Tuesday, October 31, 2006

New Law Paves the Way for Martial Law and Detention Camps in US

The newly signed John Warner Defense Authorization Act of 2007, greatly expanded the President's power to control the US National Guard in times of natural disasters, protests or unruly citizen action in general. Senator Patrick Leahy (D-VT) was disappointed that the National Guard Empowerment Act was dropped in Conference and stated:
It also should concern us all that the conference agreement includes language that subvert solid, longstanding posse comitatus statutes that limit the military's involvement in law enforcement, thereby making it easier for the President to declare martial law. There is good reason for the constructive friction in existing law when it comes to martial law declarations.
And there you have it - yet another step closer to Tyranny.

What's the background, you ask? Sen. Leahy clarifies:
Further, since September 11, torturous debate has developed in the Pentagon whenever the National Guard is needed for a large-scale operation at home, such as during Hurricane Katrina. We have learned that the Guard works optimally at home when it serves under the command-and-control of the Nation's Governors, with Federal reimbursement, under title 21 of the Federal Code.

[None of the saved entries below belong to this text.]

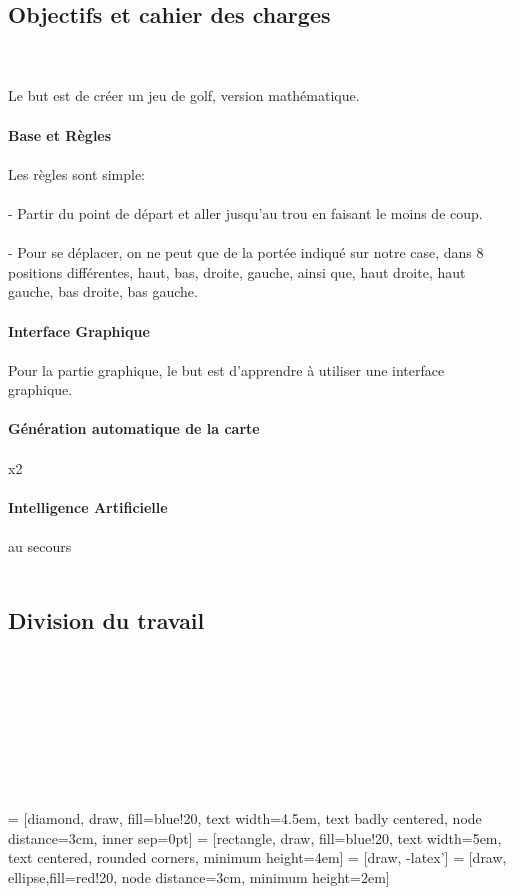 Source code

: \documentclass{article}
\begin{document}
\subsection{Objectifs et cahier des charges}
~\\~\\
Le but est de créer un jeu de golf, version mathématique.
\\~\\
\textbf{\large Base et Règles}
\\~\\
Les règles sont simple:
\\~\\
- Partir du point de départ et aller jusqu'au trou en faisant le moins de coup.
\\~\\
- Pour se déplacer, on ne peut que de la portée indiqué sur notre case, dans 8 positions différentes, haut, bas, droite, gauche, ainsi que, haut droite, haut gauche, bas droite, bas gauche.
\\~\\
\textbf{\large Interface Graphique}
\\~\\
Pour la partie graphique, le but est d'apprendre à utiliser une interface graphique.
\\~\\
\textbf{\large Génération automatique de la carte}
\\~\\
x2
\\~\\
\textbf{\large Intelligence Artificielle}
\\~\\
au secours
\\~\\
\newpage
\subsection{Division du travail}
~\\~\\~\\~\\~\\~\\~\\~\\
 = [diamond, draw, fill=blue!20, 
    text width=4.5em, text badly centered, node distance=3cm, inner sep=0pt]
 = [rectangle, draw, fill=blue!20, 
    text width=5em, text centered, rounded corners, minimum height=4em]
 = [draw, -latex']
 = [draw, ellipse,fill=red!20, node distance=3cm,
    minimum height=2em]
\end{document}
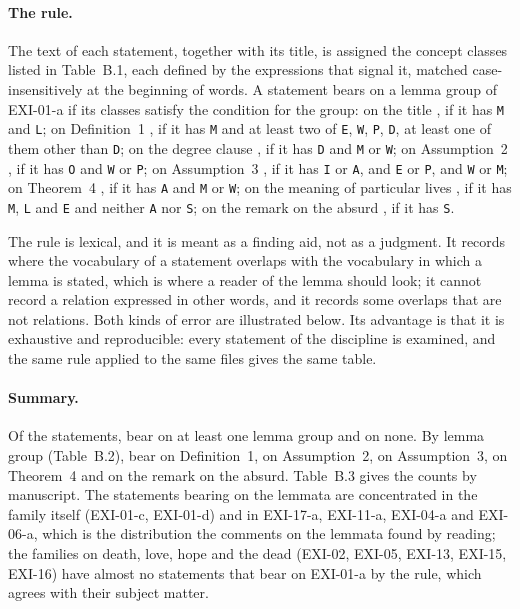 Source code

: \paragraph{The rule.} The text of each statement, together with its title, is assigned the concept classes listed in Table~B.1, each defined by the expressions that signal it, matched case-insensitively at the beginning of words. A statement bears on a lemma group of EXI-01-a if its classes satisfy the condition for the group: on the title , if it has \texttt{M} and \texttt{L}; on Definition~1 , if it has \texttt{M} and at least two of \texttt{E}, \texttt{W}, \texttt{P}, \texttt{D}, at least one of them other than \texttt{D}; on the degree clause , if it has \texttt{D} and \texttt{M} or \texttt{W}; on Assumption~2 , if it has \texttt{O} and \texttt{W} or \texttt{P}; on Assumption~3 , if it has \texttt{I} or \texttt{A}, and \texttt{E} or \texttt{P}, and \texttt{W} or \texttt{M}; on Theorem~4 , if it has \texttt{A} and \texttt{M} or \texttt{W}; on the meaning of particular lives , if it has \texttt{M}, \texttt{L} and \texttt{E} and neither \texttt{A} nor \texttt{S}; on the remark on the absurd , if it has \texttt{S}.

The rule is lexical, and it is meant as a finding aid, not as a judgment. It records where the vocabulary of a statement overlaps with the vocabulary in which a lemma is stated, which is where a reader of the lemma should look; it cannot record a relation expressed in other words, and it records some overlaps that are not relations. Both kinds of error are illustrated below. Its advantage is that it is exhaustive and reproducible: every statement of the discipline is examined, and the same rule applied to the same files gives the same table.

\paragraph{Summary.} Of the \cnStatements{} statements, \cnBearing{} bear on at least one lemma group and \cnNotBearing{} on none. By lemma group (Table~B.2), \cnDefOne{} bear on Definition~1, \cnAssTwo{} on Assumption~2, \cnAssThree{} on Assumption~3, \cnThmFour{} on Theorem~4 and \cnAbsurd{} on the remark on the absurd. Table~B.3 gives the counts by manuscript. The statements bearing on the lemmata are concentrated in the family itself (EXI-01-c, EXI-01-d) and in EXI-17-a, EXI-11-a, EXI-04-a and EXI-06-a, which is the distribution the comments on the lemmata found by reading; the families on death, love, hope and the dead (EXI-02, EXI-05, EXI-13, EXI-15, EXI-16) have almost no statements that bear on EXI-01-a by the rule, which agrees with their subject matter.

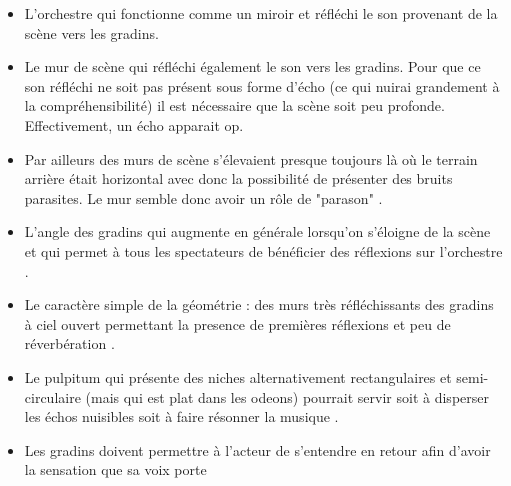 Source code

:\begin{itemize}
\item L'orchestre qui fonctionne comme un miroir et réfléchi le son provenant de la scène vers les gradins.
\item Le mur de scène qui réfléchi également le son vers les gradins. Pour que ce son réfléchi ne soit pas présent sous forme d'écho (ce qui nuirai grandement à la compréhensibilité) il est nécessaire que la scène soit peu profonde. Effectivement, un écho apparait op. 
\item Par ailleurs des murs de scène s'élevaient presque toujours là où le terrain arrière était horizontal avec donc la possibilité de présenter des bruits parasites. Le mur semble donc avoir un rôle de "parason" \cite[p.38]{canac}.
\item L'angle des gradins qui augmente en générale lorsqu'on s'éloigne de la scène et qui permet à tous les spectateurs de bénéficier des réflexions sur l'orchestre \cite[p.103-109]{canac}.
\item Le caractère simple de la géométrie : des murs très réfléchissants des gradins à ciel ouvert permettant la presence de premières réflexions et peu de réverbération \cite[p.33]{canac}.
\item Le \gls{pulpitum} qui présente des niches alternativement rectangulaires et semi-circulaire (mais qui est plat dans les \glspl{odeon}) pourrait servir soit à disperser les échos nuisibles soit à faire résonner la musique \cite[p.38]{canac}.
\item Les gradins doivent permettre à l'acteur de s'entendre en retour afin d'avoir la sensation que sa voix porte \cite[p.42 - tab.II-4]{canac}
\end{itemize}
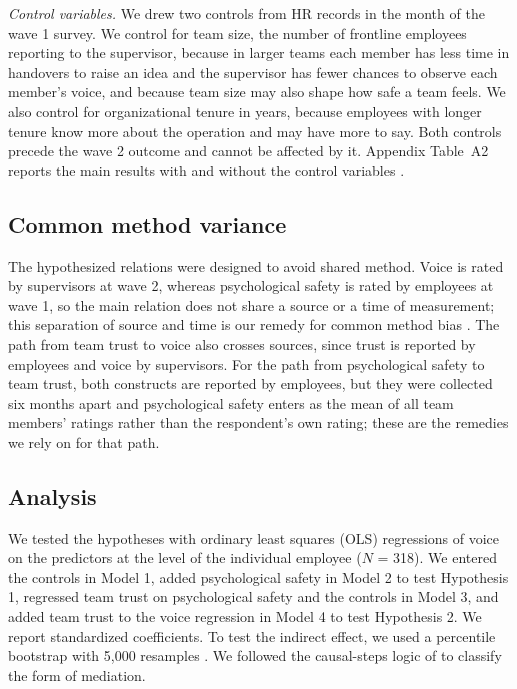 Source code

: \documentclass[11pt]{article}
\begin{document}
\textit{Control variables.} We drew two controls from HR records in the month of the wave 1 survey. We control for team size, the number of frontline employees reporting to the supervisor, because in larger teams each member has less time in handovers to raise an idea and the supervisor has fewer chances to observe each member's voice, and because team size may also shape how safe a team feels. We also control for organizational tenure in years, because employees with longer tenure know more about the operation and may have more to say. Both controls precede the wave 2 outcome and cannot be affected by it. Appendix Table~A2 reports the main results with and without the control variables \citep{becker2016, bernerth2016}.

\subsection{Common method variance}

The hypothesized relations were designed to avoid shared method. Voice is rated by supervisors at wave 2, whereas psychological safety is rated by employees at wave 1, so the main relation does not share a source or a time of measurement; this separation of source and time is our remedy for common method bias \citep{podsakoff2003, podsakoff2012}. The path from team trust to voice also crosses sources, since trust is reported by employees and voice by supervisors. For the path from psychological safety to team trust, both constructs are reported by employees, but they were collected six months apart and psychological safety enters as the mean of all team members' ratings rather than the respondent's own rating; these are the remedies we rely on for that path.

\subsection{Analysis}

We tested the hypotheses with ordinary least squares (OLS) regressions of voice on the predictors at the level of the individual employee ($N$ = 318). We entered the controls in Model 1, added psychological safety in Model 2 to test Hypothesis 1, regressed team trust on psychological safety and the controls in Model 3, and added team trust to the voice regression in Model 4 to test Hypothesis 2. We report standardized coefficients. To test the indirect effect, we used a percentile bootstrap with 5,000 resamples \citep{preacher2008}. We followed the causal-steps logic of \citet{baron1986} to classify the form of mediation.
\end{document}
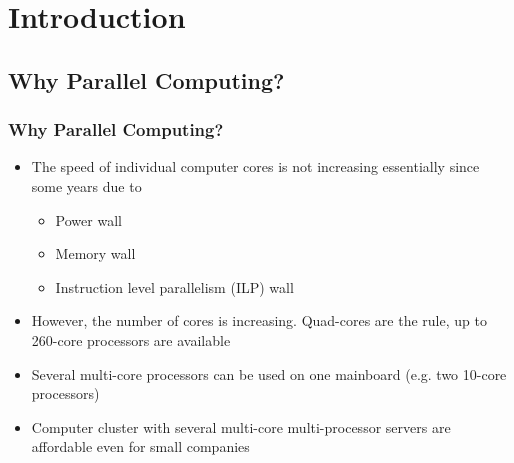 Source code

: 
\section{Introduction}

\subsection{Why Parallel Computing?}

\begin{frame}
\frametitle<presentation>{Why Parallel Computing?}

\begin{itemize}
\item The speed of individual computer cores is not increasing essentially since some years due to
\begin{itemize}
\item Power wall
\item Memory wall
\item Instruction level parallelism (ILP) wall
\end{itemize}
\item However, the number of cores is increasing. Quad-cores are the rule, up to 260-core processors are available
\item Several multi-core processors can be used on one mainboard (e.g. two 10-core processors)
\item Computer cluster with several multi-core multi-processor servers are affordable even for small companies
\end{itemize}

\end{frame}


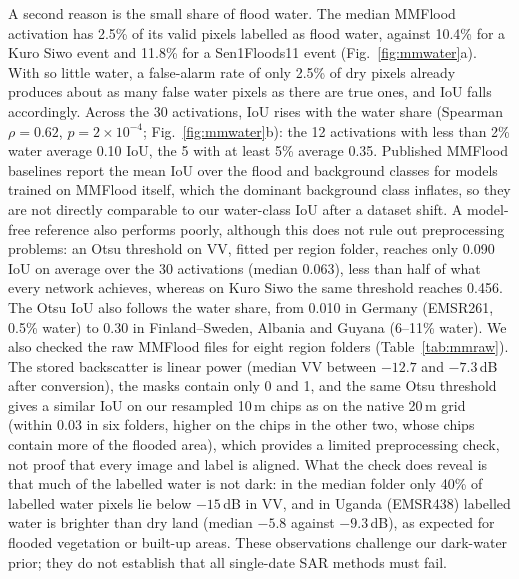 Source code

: \documentclass[a4paper,fleqn]{cas-sc}
\begin{document}
A second reason is the small share of flood water. The median MMFlood activation has 2.5\% of its valid pixels labelled as flood water, against 10.4\% for a Kuro Siwo event and 11.8\% for a Sen1Floods11 event (Fig.~\ref{fig:mmwater}a). With so little water, a false-alarm rate of only 2.5\% of dry pixels already produces about as many false water pixels as there are true ones, and IoU falls accordingly. Across the 30 activations, IoU rises with the water share (Spearman $\rho=0.62$, $p=2\times10^{-4}$; Fig.~\ref{fig:mmwater}b): the 12 activations with less than 2\% water average 0.10 IoU, the 5 with at least 5\% average 0.35. Published MMFlood baselines \citep{montello2022mmflood} report the mean IoU over the flood and background classes for models trained on MMFlood itself, which the dominant background class inflates, so they are not directly comparable to our water-class IoU after a dataset shift. A model-free reference also performs poorly, although this does not rule out preprocessing problems: an Otsu threshold on VV, fitted per region folder, reaches only 0.090 IoU on average over the 30 activations (median 0.063), less than half of what every network achieves, whereas on Kuro Siwo the same threshold reaches 0.456. The Otsu IoU also follows the water share, from 0.010 in Germany (EMSR261, 0.5\% water) to 0.30 in Finland--Sweden, Albania and Guyana (6--11\% water). We also checked the raw MMFlood files for eight region folders (Table~\ref{tab:mmraw}). The stored backscatter is linear power (median VV between $-12.7$ and $-7.3$\,dB after conversion), the masks contain only 0 and 1, and the same Otsu threshold gives a similar IoU on our resampled 10\,m chips as on the native 20\,m grid (within 0.03 in six folders, higher on the chips in the other two, whose chips contain more of the flooded area), which provides a limited preprocessing check, not proof that every image and label is aligned. What the check does reveal is that much of the labelled water is not dark: in the median folder only 40\% of labelled water pixels lie below $-15$\,dB in VV, and in Uganda (EMSR438) labelled water is brighter than dry land (median $-5.8$ against $-9.3$\,dB), as expected for flooded vegetation or built-up areas. These observations challenge our dark-water prior; they do not establish that all single-date SAR methods must fail.
\end{document}
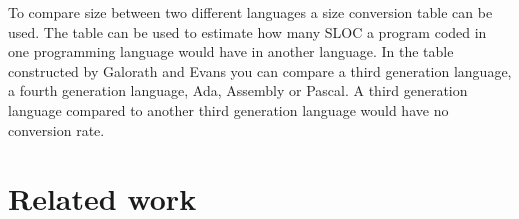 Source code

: To compare size between two different languages a size conversion table can be used. The table can be used to estimate how many SLOC a program coded in one programming language would have in another language. In the table constructed by Galorath and Evans you can compare a third generation language, a fourth generation language, Ada, Assembly or Pascal\cite[p.~163]{galorath2006}. A third generation language compared to another third generation language would have no conversion rate. 

\section{Related work}\label{section-related-work}

\iffalse
\subsection{Development goals} \label{subsection-development-goals}
Antoher goal is that the mobile application only provides data from native functions. In order to achieve that the web application and mobile application should have a master slave relationship. Where the web application acts as the master and the mobile application as the slave. To get data from the mobiles native functions the web application asks for the data and the mobile application passes the data back.

To enable this master and slave relationship the mobile and web application layer must be able to communicate. Passing commands and data between the layers. It is important the mobile and web application layers has a way of communicating that is developer friendly. 

It is important that the logic of the web application can be written in a general way (non-platform dependant) adapting to the device accessing the web application. So that the same web application code is used for the web application and mobile application.
\fi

This title 32 status ensures that locally elected officials remain in control of military forces operating at home. Because the National Guard comes directly out of these local communities, posse comitatus statutes do not apply. This title 32 arrangement has been used most recently to increase security at the border, but it has previously been used effectively to have the Guard provide added security at the Republican and Democratic National Conventions, the G8 Summit, the Nation's airports, and around the Capitol Building in Washington.

There seems to be some kind of reflexive reaction within the Department of Defense against having the Guard and the Governors remain in control of operations at home. In fact, a sizeable contingent exists within the Pentagon to have the active duty military control the National Guard and other military personnel and assets. So every time there is a natural disaster or other emergency, the Pentagon engages in a lengthy debate back-and-forth about control of the Guard. To date, these debates have led to sensible outcomes. But it should not be so difficult and uncertain.
Ah, so the regular armed forces are unhappy that control rests with local officials and not the Pentagon. It starts making sense...

Sen. Leahy futher illuminates just what this bill's changes to Federal law entail:
Not only does this conference report unfortunately drop the Empowerment amendment entirely, it adopts some incredible changes to the Insurrection Act, which would give the President more authority to declare martial law.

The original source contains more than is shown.